Exercise description:
Look through the material below for "不得传播". Copy every line that contains it.

——————————

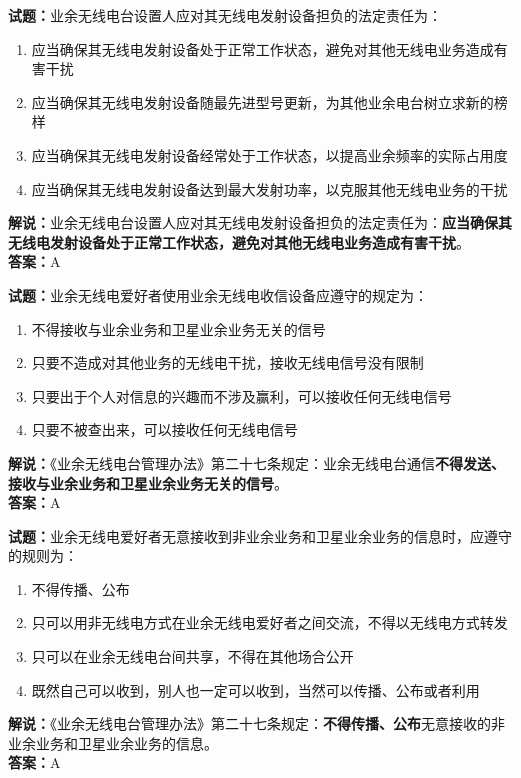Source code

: \documentclass{ctexbook}
\begin{document}
\vspace{\baselineskip}

\noindent\textbf{试题：}业余无线电台设置人应对其无线电发射设备担负的法定责任为：
\begin{enumerate}[leftmargin=3em]
  \item 应当确保其无线电发射设备处于正常工作状态，避免对其他无线电业务造成有害干扰
  \item 应当确保其无线电发射设备随最先进型号更新，为其他业余电台树立求新的榜样
  \item 应当确保其无线电发射设备经常处于工作状态，以提高业余频率的实际占用度
  \item 应当确保其无线电发射设备达到最大发射功率，以克服其他无线电业务的干扰
\end{enumerate}
\noindent\textbf{解说：}业余无线电台设置人应对其无线电发射设备担负的法定责任为：\textbf{应当确保其无线电发射设备处于正常工作状态，避免对其他无线电业务造成有害干扰}。\\\noindent\textbf{答案：}A


\vspace{\baselineskip}

\noindent\textbf{试题：}业余无线电爱好者使用业余无线电收信设备应遵守的规定为：
\begin{enumerate}[leftmargin=3em]
  \item 不得接收与业余业务和卫星业余业务无关的信号
  \item 只要不造成对其他业务的无线电干扰，接收无线电信号没有限制
  \item 只要出于个人对信息的兴趣而不涉及赢利，可以接收任何无线电信号
  \item 只要不被查出来，可以接收任何无线电信号
\end{enumerate}
\noindent\textbf{解说：}《业余无线电台管理办法》第二十七条规定：业余无线电台通信\textbf{不得发送、接收与业余业务和卫星业余业务无关的信号}。\\\noindent\textbf{答案：}A

\vspace{\baselineskip}

\noindent\textbf{试题：}业余无线电爱好者无意接收到非业余业务和卫星业余业务的信息时，应遵守的规则为：
\begin{enumerate}[leftmargin=3em]
  \item 不得传播、公布
  \item 只可以用非无线电方式在业余无线电爱好者之间交流，不得以无线电方式转发
  \item 只可以在业余无线电台间共享，不得在其他场合公开
  \item 既然自己可以收到，别人也一定可以收到，当然可以传播、公布或者利用
\end{enumerate}
\noindent\textbf{解说：}《业余无线电台管理办法》第二十七条规定：\textbf{不得传播、公布}无意接收的非业余业务和卫星业余业务的信息。\\\noindent\textbf{答案：}A
\end{document}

——————————

Result of the exercise:
  \item 不得传播、公布
\noindent\textbf{解说：}《业余无线电台管理办法》第二十七条规定：\textbf{不得传播、公布}无意接收的非业余业务和卫星业余业务的信息。\\\noindent\textbf{答案：}A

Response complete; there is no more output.